Records supplied

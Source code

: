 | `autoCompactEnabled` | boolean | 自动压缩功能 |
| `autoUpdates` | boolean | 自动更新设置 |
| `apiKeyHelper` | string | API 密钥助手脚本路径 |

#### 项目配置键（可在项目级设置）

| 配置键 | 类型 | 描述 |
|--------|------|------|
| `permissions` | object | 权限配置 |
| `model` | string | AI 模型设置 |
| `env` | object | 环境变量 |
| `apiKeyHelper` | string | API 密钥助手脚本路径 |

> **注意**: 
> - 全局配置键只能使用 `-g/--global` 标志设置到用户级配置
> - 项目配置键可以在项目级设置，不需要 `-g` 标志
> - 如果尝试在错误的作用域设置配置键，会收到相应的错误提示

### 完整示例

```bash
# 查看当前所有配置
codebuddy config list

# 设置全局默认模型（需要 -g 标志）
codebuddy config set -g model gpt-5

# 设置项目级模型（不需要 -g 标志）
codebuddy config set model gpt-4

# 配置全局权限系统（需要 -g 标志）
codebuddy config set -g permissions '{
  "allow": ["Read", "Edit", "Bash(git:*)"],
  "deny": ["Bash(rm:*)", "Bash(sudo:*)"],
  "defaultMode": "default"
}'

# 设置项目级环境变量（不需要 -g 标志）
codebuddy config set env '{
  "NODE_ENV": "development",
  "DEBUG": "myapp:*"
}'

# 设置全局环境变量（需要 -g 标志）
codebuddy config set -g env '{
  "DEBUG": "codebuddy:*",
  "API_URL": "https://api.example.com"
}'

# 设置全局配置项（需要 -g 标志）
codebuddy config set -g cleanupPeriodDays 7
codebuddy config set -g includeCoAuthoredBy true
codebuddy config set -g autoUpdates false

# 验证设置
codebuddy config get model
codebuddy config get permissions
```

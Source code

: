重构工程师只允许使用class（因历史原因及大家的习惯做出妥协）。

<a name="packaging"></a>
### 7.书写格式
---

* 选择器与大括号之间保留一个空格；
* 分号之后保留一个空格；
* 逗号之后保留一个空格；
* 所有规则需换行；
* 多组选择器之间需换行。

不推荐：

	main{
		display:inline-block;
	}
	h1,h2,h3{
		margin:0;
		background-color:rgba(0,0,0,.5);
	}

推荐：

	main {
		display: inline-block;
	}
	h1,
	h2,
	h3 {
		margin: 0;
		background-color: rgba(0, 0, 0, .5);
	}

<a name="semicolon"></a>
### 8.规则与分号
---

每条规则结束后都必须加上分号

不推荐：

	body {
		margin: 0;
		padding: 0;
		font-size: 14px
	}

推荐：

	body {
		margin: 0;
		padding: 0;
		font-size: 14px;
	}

What to do
Your answer should hold every line of the entries that contains the string "background".

Response area
		background-color:rgba(0,0,0,.5);
		background-color: rgba(0, 0, 0, .5);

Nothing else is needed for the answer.